We can also do a posterior predictive check to assess how well the model fit the data. A posterior predictive check compares observed data to predicted values based on the fitted model. If the model predicted values are “similar” to the observed data values then you can conclude the model fits the data well.

pp_check(fit1,ndraws=100)  # posterior predictive checks

This figure shows two lines, one represents the data (y) and the other represents posterior predicted values from the model (y_rep). The y_rep generally follows the observed data so we can conclude the model fits the data well.

Posterior summary

Finally, we can examine the summary table of the output.

summary(fit1)

#R|   Family: gaussian 
#R|    Links: mu = identity; sigma = identity 
#R|  Formula: tl ~ Linf * (1 - exp(-K * (age - t0))) 
#R|           Linf ~ 1
#R|           K ~ 1
#R|           t0 ~ 1
#R|     Data: wf14T (Number of observations: 325) 
#R|    Draws: 3 chains, each with iter = 3000; warmup = 1000; thin = 1;
#R|           total post-warmup draws = 6000
#R|  
#R|  Population-Level Effects: 
#R|                 Estimate Est.Error l-95% CI u-95% CI Rhat Bulk_ESS Tail_ESS
#R|  Linf_Intercept   648.33      9.98   629.46   668.04 1.00     1364     2104
#R|  K_Intercept        0.36      0.02     0.32     0.40 1.00     1246     1743
#R|  t0_Intercept      -1.28      0.09    -1.45    -1.12 1.00     1349     1839
#R|  
#R|  Family Specific Parameters: 
#R|        Estimate Est.Error l-95% CI u-95% CI Rhat Bulk_ESS Tail_ESS
#R|  sigma    18.35      0.73    16.98    19.86 1.00     2048     2379
#R|  
#R|  Draws were sampled using sampling(NUTS). For each parameter, Bulk_ESS
#R|  and Tail_ESS are effective sample size measures, and Rhat is the potential
#R|  scale reduction factor on split chains (at convergence, Rhat = 1).
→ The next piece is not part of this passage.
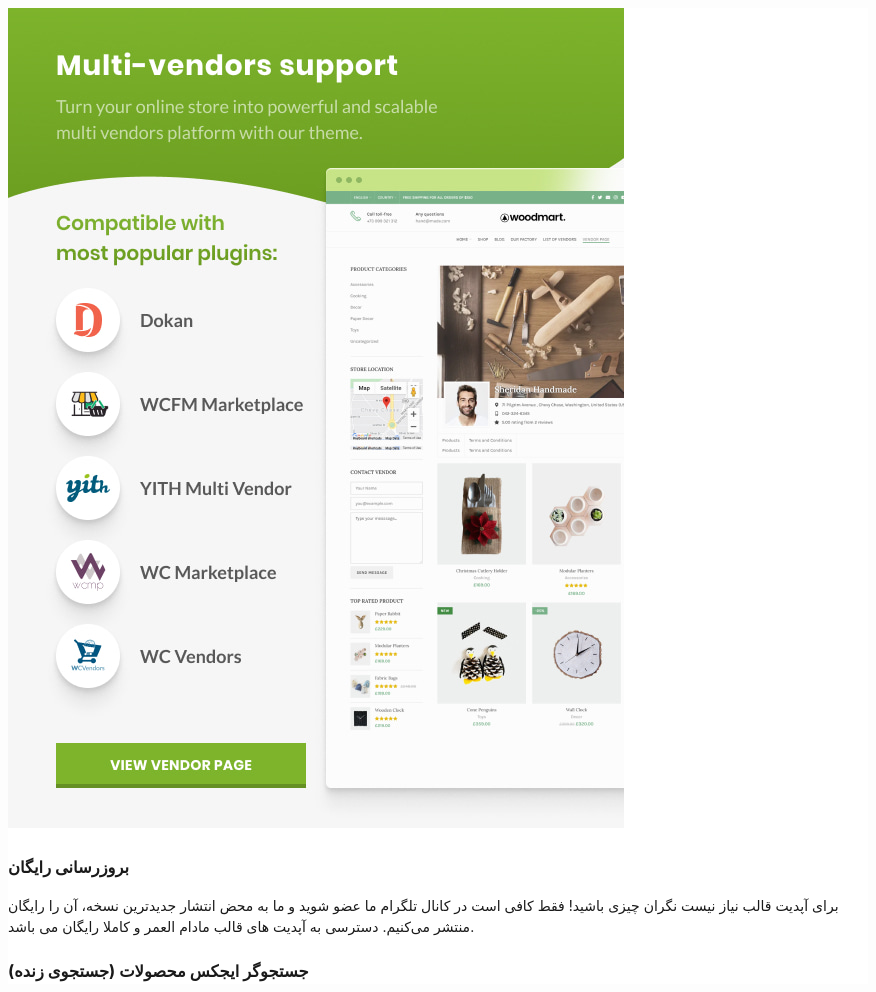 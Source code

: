 ![قالب وودمارت دکان](woodmart-multi-vendor.jpeg)


### بروزرسانی رایگان

برای آپدیت قالب نیاز نیست نگران چیزی باشید! فقط کافی است در کانال تلگرام ما عضو شوید و ما به محض انتشار جدیدترین نسخه، آن را رایگان منتشر می‌کنیم. دسترسی به آپدیت های قالب مادام العمر و کاملا رایگان می باشد.

### جستجوگر ایجکس محصولات (جستجوی زنده)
The summary table provides the point estimates, 95% credible intervals, Rhat values, and ESS. The Rhat values are another check to assess model convergence. It is generally accepted that you want Rhat values less than 1.10. Bulk_ESS and Tail_ESS are also used to assess convergence. Bulk_ESS and Tail_ESS refer to “Effective Sample Size.” Because of the nature of MCMC methods, each successive sample from the posterior will typically be autocorrelated within a chain. Autocorrelation within the chains can increase uncertainty in the estimates. One way to assessing how much autocorrelation is present and big of an effect it might be, is with the “Effective Sample Size.” ESS represents the number of independent draws from the posterior. The ESS will be lower than the actual number of draws and you are looking for a high ESS. It has been recommended that an ESS of 1,000 for each parameter is sufficient Bürkner (2017).

Posterior plotting

Now that we are convinced the model fit the data well, let’s plot the data and model predictions using the ggplot2 and tidybayes packages.

wf14T %>%
  add_predicted_draws(fit1) %>%  # adding the posterior distribution with tidybayes
  ggplot(aes(x=age, y=tl)) +  
  stat_lineribbon(aes(y=.prediction), .width=c(.95, .80, .50),  # regression line and CI
                  alpha=0.5, colour="black") +
  geom_point(data=wf14T, colour="darkblue", size=3) +   # raw data
  scale_fill_brewer(palette="Greys") +
  ylab("Total length (mm)\n") + 
  xlab("\nAge (years)") +
  theme_bw() +
  theme(legend.title=element_blank(),
        legend.position=c(0.15, 0.85))

The figure above shows the observed data in blue circles, the prediction line as a solid black line, and the posterior prediction intervals (0.50, 0.80, and 0.95) in different shades of gray.

References

Bürkner, P.-C. 2017. Brms: An R Package for Bayesian Multilevel Models Using Stan. Journal of Statistical Software 80:1–28.

Doll, J. C., and S. J. Jacquemin. 2018. Introduction to Bayesian modeling and inference for fisheries scientists. Fisheries 43(3):152–161.

Dorazio, R. M. 2016. Bayesian data analysis in population ecology: Motivations, methods, and benefits. Population Ecology 58:31–44.